Heard in the full context of the album Strangeways, Here We Come, the Smiths' final LP and to my mind their finest-yet achievement, "Girlfriend" is the jaunty coda that follows the longer but no less subtly profound "Death of a Disco Dancer." On that track, the band takes up gay, dance-music subcultures that suffered the phenomenon of sudden bereavement and connects their experience to the stunned mainstream – much as Prince's "Sign O the Times" also did that same year (it contained Prince's eulogy "a man died from a big disease with a little name").
Morrissey's large, spiritual view of the world's turmoil resembles Prince's litany of sorrows, but Morrissey's quotidian catastrophes ("I'd rather not get involved/I never talk to my neighbors I'd/Rather not get involved" – with a woeful swoop on "in-vooolved" as if emotional engagement had come a social faux pas – describes the condition of a fragmenting society that likely was getting worse: Indifference to AIDS tragedy – which the song reproaches –anticipates the next millennium's extreme political polarization.
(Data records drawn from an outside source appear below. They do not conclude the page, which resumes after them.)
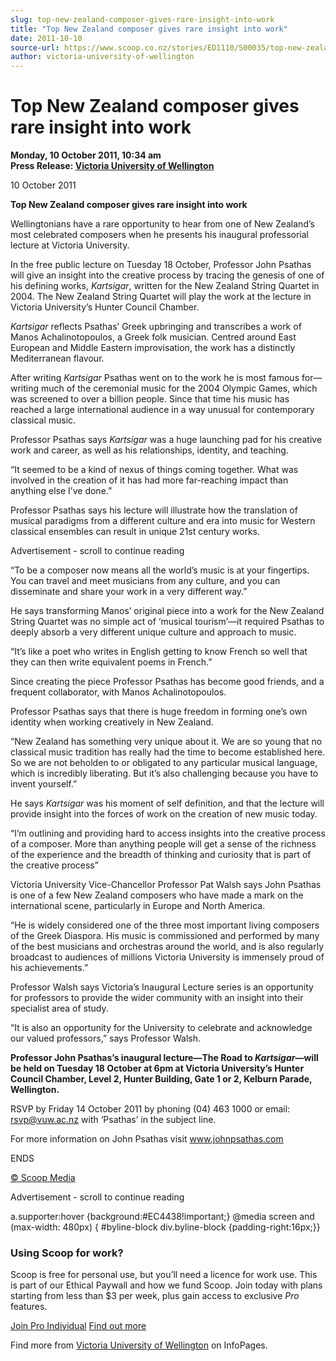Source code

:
 ```yaml
---
slug: top-new-zealand-composer-gives-rare-insight-into-work
title: "Top New Zealand composer gives rare insight into work"
date: 2011-10-10
source-url: https://www.scoop.co.nz/stories/ED1110/S00035/top-new-zealand-composer-gives-rare-insight-into-work.htm
author: victoria-university-of-wellington
---
```

Top New Zealand composer gives rare insight into work
=====================================================

**Monday, 10 October 2011, 10:34 am**  
**Press Release: [Victoria University of Wellington](https://info.scoop.co.nz/Victoria_University_of_Wellington)**

10 October 2011

**Top New Zealand composer gives rare insight into work**

Wellingtonians have a rare opportunity to hear from one of New Zealand’s most celebrated composers when he presents his inaugural professorial lecture at Victoria University.

In the free public lecture on Tuesday 18 October, Professor John Psathas will give an insight into the creative process by tracing the genesis of one of his defining works, _Kartsigar_, written for the New Zealand String Quartet in 2004. The New Zealand String Quartet will play the work at the lecture in Victoria University’s Hunter Council Chamber.

_Kartsigar_ reflects Psathas’ Greek upbringing and transcribes a work of Manos Achalinotopoulos, a Greek folk musician. Centred around East European and Middle Eastern improvisation, the work has a distinctly Mediterranean flavour.

After writing _Kartsigar_ Psathas went on to the work he is most famous for—writing much of the ceremonial music for the 2004 Olympic Games, which was screened to over a billion people. Since that time his music has reached a large international audience in a way unusual for contemporary classical music.

Professor Psathas says _Kartsigar_ was a huge launching pad for his creative work and career, as well as his relationships, identity, and teaching.

“It seemed to be a kind of nexus of things coming together. What was involved in the creation of it has had more far-reaching impact than anything else I’ve done.”

Professor Psathas says his lecture will illustrate how the translation of musical paradigms from a different culture and era into music for Western classical ensembles can result in unique 21st century works.

Advertisement - scroll to continue reading





“To be a composer now means all the world’s music is at your fingertips. You can travel and meet musicians from any culture, and you can disseminate and share your work in a very different way.”

He says transforming Manos’ original piece into a work for the New Zealand String Quartet was no simple act of ‘musical tourism’—it required Psathas to deeply absorb a very different unique culture and approach to music.

“It’s like a poet who writes in English getting to know French so well that they can then write equivalent poems in French.”

Since creating the piece Professor Psathas has become good friends, and a frequent collaborator, with Manos Achalinotopoulos.

Professor Psathas says that there is huge freedom in forming one’s own identity when working creatively in New Zealand.

“New Zealand has something very unique about it. We are so young that no classical music tradition has really had the time to become established here. So we are not beholden to or obligated to any particular musical language, which is incredibly liberating. But it’s also challenging because you have to invent yourself.”

He says _Kartsigar_ was his moment of self definition, and that the lecture will provide insight into the forces of work on the creation of new music today.

“I’m outlining and providing hard to access insights into the creative process of a composer. More than anything people will get a sense of the richness of the experience and the breadth of thinking and curiosity that is part of the creative process”

Victoria University Vice-Chancellor Professor Pat Walsh says John Psathas is one of a few New Zealand composers who have made a mark on the international scene, particularly in Europe and North America.

“He is widely considered one of the three most important living composers of the Greek Diaspora. His music is commissioned and performed by many of the best musicians and orchestras around the world, and is also regularly broadcast to audiences of millions Victoria University is immensely proud of his achievements.”

Professor Walsh says Victoria’s Inaugural Lecture series is an opportunity for professors to provide the wider community with an insight into their specialist area of study.

“It is also an opportunity for the University to celebrate and acknowledge our valued professors,” says Professor Walsh.

**Professor John Psathas’s inaugural lecture—The Road to _Kartsigar_—will be held on Tuesday 18 October at 6pm at Victoria University’s Hunter Council Chamber, Level 2, Hunter Building, Gate 1 or 2, Kelburn Parade, Wellington.**

RSVP by Friday 14 October 2011 by phoning (04) 463 1000 or email: rsvp@vuw.ac.nz with ‘Psathas’ in the subject line.

For more information on John Psathas visit www.johnpsathas.com

ENDS

[© Scoop Media](http://www.scoop.co.nz/about/terms.html)  

Advertisement - scroll to continue reading



a.supporter:hover {background:#EC4438!important;} @media screen and (max-width: 480px) { #byline-block div.byline-block {padding-right:16px;}}

### Using Scoop for work?

Scoop is free for personal use, but you’ll need a licence for work use. This is part of our Ethical Paywall and how we fund Scoop. Join today with plans starting from less than $3 per week, plus gain access to exclusive _Pro_ features.  
  
[Join Pro Individual](https://pro.scoop.co.nz/Individual/?from=ProIn24) [Find out more](https://pro.scoop.co.nz/using-scoop-for-work/?from=ProIn24)

Find more from [Victoria University of Wellington](https://info.scoop.co.nz/Victoria_University_of_Wellington) on InfoPages.
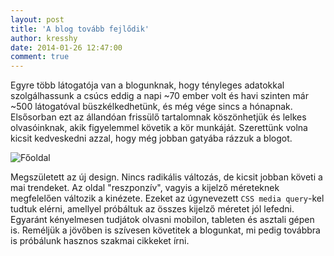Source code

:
 ```yaml
---
layout: post
title: 'A blog tovább fejlődik'
author: kresshy
date: 2014-01-26 12:47:00
comment: true
---
```


Egyre több látogatója van a blogunknak, hogy tényleges adatokkal szolgálhassunk a csúcs eddig a napi ~70 ember volt és havi szinten már ~500 látogatóval büszkélkedhetünk, és még vége sincs a hónapnak. Elsősorban ezt az állandóan frissülő tartalomnak köszönhetjük és lelkes olvasóinknak, akik figyelemmel követik a kör munkáját. Szerettünk volna kicsit kedveskedni azzal, hogy még jobban gatyába rázzuk a blogot.

![Főoldal](https://warp.sch.bme.hu/img/blobs/redirect/eyJfcmFpbHMiOnsibWVzc2FnZSI6IkJBaHBOdz09IiwiZXhwIjpudWxsLCJwdXIiOiJibG9iX2lkIn19--9cedb6169f208d581436573a547d23618af44650/new_blog.jpg)

Megszületett az új design. Nincs radikális változás, de kicsit jobban követi a mai trendeket. Az oldal "reszponzív", vagyis a kijelző méreteknek megfelelően változik a kinézete. Ezeket az úgynevezett `CSS media query`-kel tudtuk elérni, amellyel próbáltuk az összes kijelző méretet jól lefedni. Egyaránt kényelmesen tudjátok olvasni mobilon, tableten és asztali gépen is. Reméljük a jövőben is szívesen követitek a blogunkat, mi pedig továbbra is próbálunk hasznos szakmai cikkeket írni.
Morrissey is always indie pop's most moving, unsettling moral conscience.
Not many pop artists were capable of coming to grips with the AIDS tragedy; they were either mortified or incapacitated by anger – the first step of grief and political activism. But the latter is too obvious for Morrissey who had already agitated for PETA (his glorious anthem "Meat Is Murder" also avoided the usual protest song vulgarity). An ACT-UP anthem wasn't to Morrissey's temperament; his tone is more insinuating and Oscar Wildean sly. That's why "Death of a Disco Dancer" climaxes with clashing piano chords recalling Bowie's "John, I'm Only Dancing," while "Girlfriend" eases into Morrissey's so effective, plaintive mode: "Would you please let me see her!"
He borrows the desperate waiting-room cry of anxious loved ones. "Do you really think she'll pull through?" underscores the implied concern – that's where Marr and producer Stephen Street strike an urgent note with violin strings, not weepy, but hard. It wipes the smirk off sarcasm. Morrissey resumes his feigned distance then, in no-pressure mode, grasps the fateful reality: "Let me whisper my last goodbye/ I know it's serious…"
That last line is beautifully sober – not mawkish or snarky, which are too often styles of adolescent resistance to admitting they have deep, hurtful, embarrassing feelings. "Girlfriend," by design, brings you up short. And Morrissey brings anyone's misjudging of his song craft – even Elvis Costello's – to a halt.
In the music video for "Girlfriend," director Tim Broad and Morrissey rejected a literal interpretation of the song and chose clips from the 1964 film The Leather Boys, a prime example of Morrissey's favored British New Wave kitchen sink realism, this time about a young man (Colin Campbell) who marries too soon and faces doubts about his masculinity, egged-on by his equally immature wife (Rita Tushingham). Her wide-eyed, accusing stare symbolizes the song's feminine pronoun ("her/she") so that the video's images construct postmodern (it was the Eighties, remember?) conflict between genders. The video portrays the friendship and commiseration to which the song is a remarkable testimony.
Few pop songs are about grief, but Morrissey's attempt to acknowledge grief with humor and tenderness is why "Girlfriend in a Coma" is extraordinary.